A Pedro Ximenez sorbet palate cleanser

a beetroot tart

And a chocolate molten pudding for dessert.

and fruit and cheese plate if you can find the room

This is very serious food - well worth a trip in its own right.
All courses are accompanied by an inclusive selection of local wines. My highlight -  a delicious sauvignon blanc from Printhie wines in Orange.

We stagger back to our lodge well-sated. The night is inky black.The air is fresh and crisp.  We've only been in the valley for a few hours but it already feels like days. This must be what relaxing feels like.
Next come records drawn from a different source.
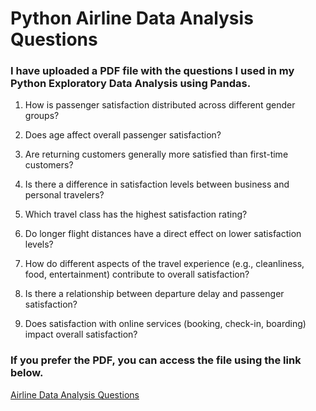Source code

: 
 # Python Airline Data Analysis Questions
 
### I have uploaded a PDF file with the questions I used in my Python Exploratory Data Analysis using Pandas.

1. How is passenger satisfaction distributed across different gender
groups?
2. Does age affect overall passenger satisfaction?
3. Are returning customers generally more satisfied than first-time
customers?
4. Is there a difference in satisfaction levels between business and
personal travelers?
5. Which travel class has the highest satisfaction rating?
6. Do longer flight distances have a direct effect on lower satisfaction
levels?
7. How do different aspects of the travel experience (e.g., cleanliness,
food, entertainment) contribute to overall satisfaction?
8. Is there a relationship between departure delay and passenger
satisfaction?

9. Does satisfaction with online services (booking, check-in,
boarding) impact overall satisfaction?


### If you prefer the PDF, you can access the file using the link below.

 [Airline Data Analysis Questions](https://drive.google.com/file/d/1CWosuCuU6kjbA1pvHzhiM2TW4LUVMPRL/view?usp=sharing)

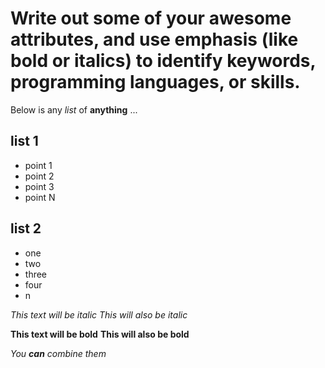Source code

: # Write out some of your awesome attributes, and use emphasis (like bold or italics) to identify keywords, programming languages, or skills. 

Below is any _list_ of **anything** ...

## list 1
- point 1 
- point 2
- point 3
- point N

## list 2
- one
- two
- three
- four
- n


*This text will be italic*
_This will also be italic_

**This text will be bold**
__This will also be bold__

_You **can** combine them_
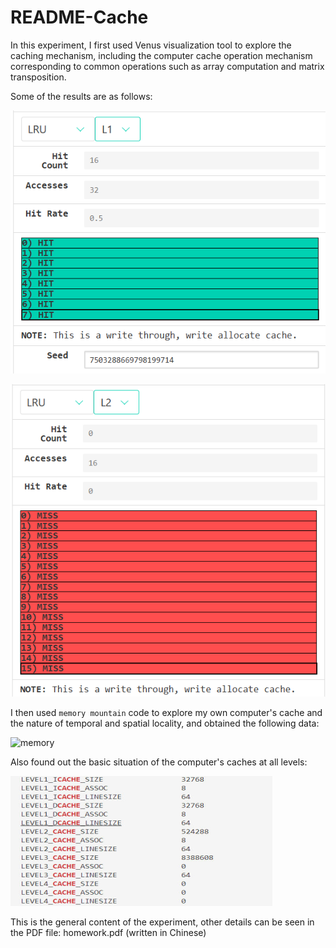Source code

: # README-Cache

In this experiment, I first used Venus visualization tool to explore the caching mechanism, including the computer cache operation mechanism corresponding to common operations such as array computation and matrix transposition.

Some of the results are as follows:

![cache1](cache1.png)

![cache2](cache2.png)

I then used `memory mountain` code to explore my own computer's cache and the nature of temporal and spatial locality, and obtained the following data:

![memory](D:\Typimages\memory.png)

Also found out the basic situation of the computer's caches at all levels:

![mycache](mycache.png)

This is the general content of the experiment, other details can be seen in the PDF file: homework.pdf (written in Chinese)
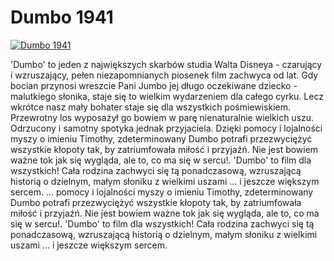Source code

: Dumbo 1941 
=============
[![Dumbo 1941 ](http://vidos.pl/images/player.gif)](http://vidos.pl/dumbo-1941)

 'Dumbo' to jeden z największych skarbów studia Walta Disneya - czarujący i wzruszający, pełen niezapomnianych piosenek film zachwyca od lat. Gdy bocian przynosi wreszcie Pani Jumbo jej długo oczekiwane dziecko - malutkiego słonika, staje się to wielkim wydarzeniem dla całego cyrku. Lecz wkrótce nasz mały bohater staje się dla wszystkich pośmiewiskiem. Przewrotny los wyposażył go bowiem w parę nienaturalnie wielkich uszu. Odrzucony i samotny spotyka jednak przyjaciela. Dzięki pomocy i lojalności myszy o imieniu Timothy, zdeterminowany Dumbo potrafi przezwyciężyć wszystkie kłopoty tak, by zatriumfowała miłość i przyjaźń. Nie jest bowiem ważne tok jak się wygląda, ale to, co ma się w sercu!. 'Dumbo' to film dla wszystkich! Cała rodzina zachwyci się tą ponadczasową, wzruszającą historią o dzielnym, małym słoniku z wielkimi uszami ... i jeszcze większym sercem.  ... pomocy i lojalności myszy o imieniu Timothy, zdeterminowany Dumbo potrafi przezwyciężyć wszystkie kłopoty tak, by zatriumfowała miłość i przyjaźń. Nie jest bowiem ważne tok jak się wygląda, ale to, co ma się w sercu!. 'Dumbo' to film dla wszystkich! Cała rodzina zachwyci się tą ponadczasową, wzruszającą historią o dzielnym, małym słoniku z wielkimi uszami ... i jeszcze większym sercem.

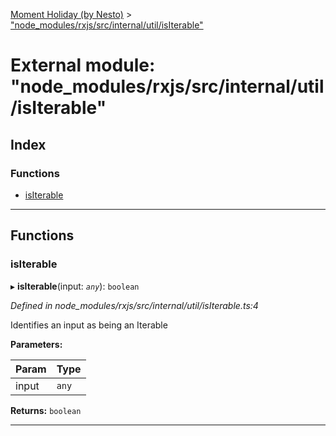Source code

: [Moment Holiday (by Nesto)](../README.md) > ["node_modules/rxjs/src/internal/util/isIterable"](../modules/_node_modules_rxjs_src_internal_util_isiterable_.md)

# External module: "node_modules/rxjs/src/internal/util/isIterable"

## Index

### Functions

* [isIterable](_node_modules_rxjs_src_internal_util_isiterable_.md#isiterable)

---

## Functions

<a id="isiterable"></a>

###  isIterable

▸ **isIterable**(input: *`any`*): `boolean`

*Defined in node_modules/rxjs/src/internal/util/isIterable.ts:4*

Identifies an input as being an Iterable

**Parameters:**

| Param | Type |
| ------ | ------ |
| input | `any` |

**Returns:** `boolean`

___

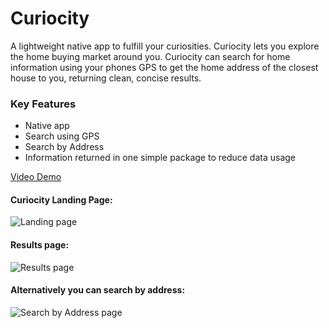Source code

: # Curiocity

A lightweight native app to fulfill your curiosities. Curiocity lets you explore the home buying market around you. Curiocity can search for home information using your phones GPS to get the home address of the closest house to you, returning clean, concise results.

### Key Features
  * Native app
  * Search using GPS
  * Search by Address
  * Information returned in one simple package to reduce data usage


[Video Demo](https://www.youtube.com/watch?v=cxN_hplqXXk&feature=youtu.be)


#### Curiocity Landing Page:
![Landing page](/../screenshots/screenshots/CuriocityLandingPage.png?raw=true "Landing page")

#### Results page:
![Results page](/../screenshots/screenshots/CuriocityResults.png?raw=true "Results page")

#### Alternatively you can search by address:
![Search by Address page](/../screenshots/screenshots/CuriocitySearch.png?raw=true "Search by address")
The next morning the clouds have gone and the cliffs are shimmering in the bright light.

Breakfast is generous, and filling.

We are leaving after lunch. Just enough time to squeeze in some treatments at the Timeless Spa Centre.

A Barbour facial for me and a Swedish massage for Mark.

The barbour facial uses products from the German babour skin care range and a cool crystal stick which my therapist uses to gently press down on my face's pressure points. Wonderful sensation and deeply invigorating.

Mark emerges from his massage in a floating cloud of deep bliss.

We check out at reception where our driver is waiting to take us back to our car parked at the main entrance 

Magical and memorable

Those ancient cliffs are calling me back......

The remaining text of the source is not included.